_Dataset excerpts_.
§ §

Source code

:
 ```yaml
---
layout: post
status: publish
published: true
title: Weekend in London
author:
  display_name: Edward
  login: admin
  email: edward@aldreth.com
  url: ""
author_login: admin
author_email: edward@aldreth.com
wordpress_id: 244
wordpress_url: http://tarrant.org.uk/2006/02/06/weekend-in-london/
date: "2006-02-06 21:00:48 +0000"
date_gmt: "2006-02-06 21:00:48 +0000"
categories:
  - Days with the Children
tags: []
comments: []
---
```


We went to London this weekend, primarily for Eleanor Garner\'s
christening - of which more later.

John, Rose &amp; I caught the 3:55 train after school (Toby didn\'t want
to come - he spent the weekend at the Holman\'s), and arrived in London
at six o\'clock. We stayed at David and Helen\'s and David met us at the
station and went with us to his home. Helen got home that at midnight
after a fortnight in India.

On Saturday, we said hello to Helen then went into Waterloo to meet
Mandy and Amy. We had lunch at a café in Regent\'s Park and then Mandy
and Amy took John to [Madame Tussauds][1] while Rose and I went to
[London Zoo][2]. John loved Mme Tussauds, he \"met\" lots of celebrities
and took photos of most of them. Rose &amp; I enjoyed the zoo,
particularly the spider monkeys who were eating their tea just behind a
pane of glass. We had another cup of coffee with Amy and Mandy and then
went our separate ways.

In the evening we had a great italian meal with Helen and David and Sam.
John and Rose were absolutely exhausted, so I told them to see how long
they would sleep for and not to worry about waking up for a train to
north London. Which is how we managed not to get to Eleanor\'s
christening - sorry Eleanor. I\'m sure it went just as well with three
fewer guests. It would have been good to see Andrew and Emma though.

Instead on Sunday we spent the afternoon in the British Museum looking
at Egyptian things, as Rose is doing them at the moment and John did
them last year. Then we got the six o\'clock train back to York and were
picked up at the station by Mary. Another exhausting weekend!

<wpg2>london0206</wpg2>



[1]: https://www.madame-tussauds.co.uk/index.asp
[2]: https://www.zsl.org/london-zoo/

§ §

_ASSIGNMENT_.
Print only these lines, please. They run from the start of the entries above to the line containing "particularly the spider", both ends included, and must match exactly.

_ANSWER BOX_.
Source code

:
 ```yaml
---
layout: post
status: publish
published: true
title: Weekend in London
author:
  display_name: Edward
  login: admin
  email: edward@aldreth.com
  url: ""
author_login: admin
author_email: edward@aldreth.com
wordpress_id: 244
wordpress_url: http://tarrant.org.uk/2006/02/06/weekend-in-london/
date: "2006-02-06 21:00:48 +0000"
date_gmt: "2006-02-06 21:00:48 +0000"
categories:
  - Days with the Children
tags: []
comments: []
---
```


We went to London this weekend, primarily for Eleanor Garner\'s
christening - of which more later.

John, Rose &amp; I caught the 3:55 train after school (Toby didn\'t want
to come - he spent the weekend at the Holman\'s), and arrived in London
at six o\'clock. We stayed at David and Helen\'s and David met us at the
station and went with us to his home. Helen got home that at midnight
after a fortnight in India.

On Saturday, we said hello to Helen then went into Waterloo to meet
Mandy and Amy. We had lunch at a café in Regent\'s Park and then Mandy
and Amy took John to [Madame Tussauds][1] while Rose and I went to
[London Zoo][2]. John loved Mme Tussauds, he \"met\" lots of celebrities
and took photos of most of them. Rose &amp; I enjoyed the zoo,
particularly the spider monkeys who were eating their tea just behind a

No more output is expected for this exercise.